今年10月からの幼児教育・保育の無償化実施に伴い、政府は2月12日、今通常国会に提出する子ども・子育て支援法の一部改正案を閣議決定した。現行の給付対象に含まれない認可外保育施設なども無償化するため、「子育てのための施設等利用給付」を創設する。

同給付の対象となる施設・事業は▽子ども・子育て支援新制度の対象となっていない幼稚園▽特別支援学校幼稚部▽認可外保育施設▽預かり保育事業▽一時預かり事業▽病児保育事業▽子育て援助活動支援事業。

市町村が適正に給付を実施するため、対象施設を確認し、必要に応じて報告を求められる規定も設ける。

このうち、認可外保育施設については、児童福祉法に基づく届け出があり、国の基準を満たすことを条件としているが、経過措置として5年間は届け出のみで支給対象とする。ただし、経過措置の期間中、市町村が条例で基準を定めれば、その基準を満たすことを条件にできるようにする。

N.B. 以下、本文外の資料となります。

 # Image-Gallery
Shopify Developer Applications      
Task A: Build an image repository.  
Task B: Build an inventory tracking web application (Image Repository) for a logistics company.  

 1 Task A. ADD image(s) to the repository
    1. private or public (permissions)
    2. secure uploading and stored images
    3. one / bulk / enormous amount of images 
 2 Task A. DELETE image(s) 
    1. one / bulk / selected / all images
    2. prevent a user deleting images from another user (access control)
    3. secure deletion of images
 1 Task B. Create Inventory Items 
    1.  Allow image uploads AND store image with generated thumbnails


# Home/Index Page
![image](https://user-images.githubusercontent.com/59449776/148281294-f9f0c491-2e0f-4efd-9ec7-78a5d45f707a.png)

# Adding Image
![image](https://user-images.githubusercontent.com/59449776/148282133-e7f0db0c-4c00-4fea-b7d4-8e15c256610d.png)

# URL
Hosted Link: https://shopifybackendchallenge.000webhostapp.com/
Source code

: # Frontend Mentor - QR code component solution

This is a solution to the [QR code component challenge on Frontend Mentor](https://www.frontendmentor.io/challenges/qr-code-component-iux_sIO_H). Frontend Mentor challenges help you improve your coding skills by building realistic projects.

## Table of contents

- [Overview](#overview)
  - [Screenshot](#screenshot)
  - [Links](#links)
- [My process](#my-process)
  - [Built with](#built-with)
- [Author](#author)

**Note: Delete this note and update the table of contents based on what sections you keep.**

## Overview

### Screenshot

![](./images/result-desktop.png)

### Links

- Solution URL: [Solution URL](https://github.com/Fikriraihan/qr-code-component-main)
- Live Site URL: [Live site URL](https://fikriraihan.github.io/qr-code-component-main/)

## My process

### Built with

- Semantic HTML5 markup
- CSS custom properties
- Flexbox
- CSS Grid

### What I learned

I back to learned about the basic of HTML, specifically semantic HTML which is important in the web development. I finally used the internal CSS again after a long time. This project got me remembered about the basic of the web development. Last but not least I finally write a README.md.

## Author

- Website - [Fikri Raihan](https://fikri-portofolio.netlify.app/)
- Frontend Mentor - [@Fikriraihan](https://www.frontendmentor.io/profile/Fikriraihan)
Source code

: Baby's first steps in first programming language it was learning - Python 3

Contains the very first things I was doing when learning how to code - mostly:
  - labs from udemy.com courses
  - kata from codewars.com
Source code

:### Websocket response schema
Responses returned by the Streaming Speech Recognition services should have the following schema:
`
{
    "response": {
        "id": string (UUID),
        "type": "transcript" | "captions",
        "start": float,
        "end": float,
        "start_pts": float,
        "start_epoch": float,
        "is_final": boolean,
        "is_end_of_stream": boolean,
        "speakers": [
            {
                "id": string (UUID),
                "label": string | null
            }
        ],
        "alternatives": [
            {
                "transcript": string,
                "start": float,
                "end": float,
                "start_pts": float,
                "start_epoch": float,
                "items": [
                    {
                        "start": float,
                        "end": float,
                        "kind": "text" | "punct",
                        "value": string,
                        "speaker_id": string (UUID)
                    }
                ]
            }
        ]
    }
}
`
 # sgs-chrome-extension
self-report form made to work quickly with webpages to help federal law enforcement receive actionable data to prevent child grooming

費用負担は原則として国が2分の1、都道府県が4分の1、市町村が4分の1とするが、2019年度に限り、地方負担分は国が全額負担する。

また、同法の基本理念に、保護者の経済的負担の軽減に向けた配慮を新たに加える。

各施設における無償化の具体的な上限額については、改正法成立後に政令で定める。現段階で政府は、新制度の対象とならない幼稚園は2万5700円、幼稚園の預かり保育は1万1300円、認可外保育施設は3万7000円(3~5歳の場合)までを月額の上限としている。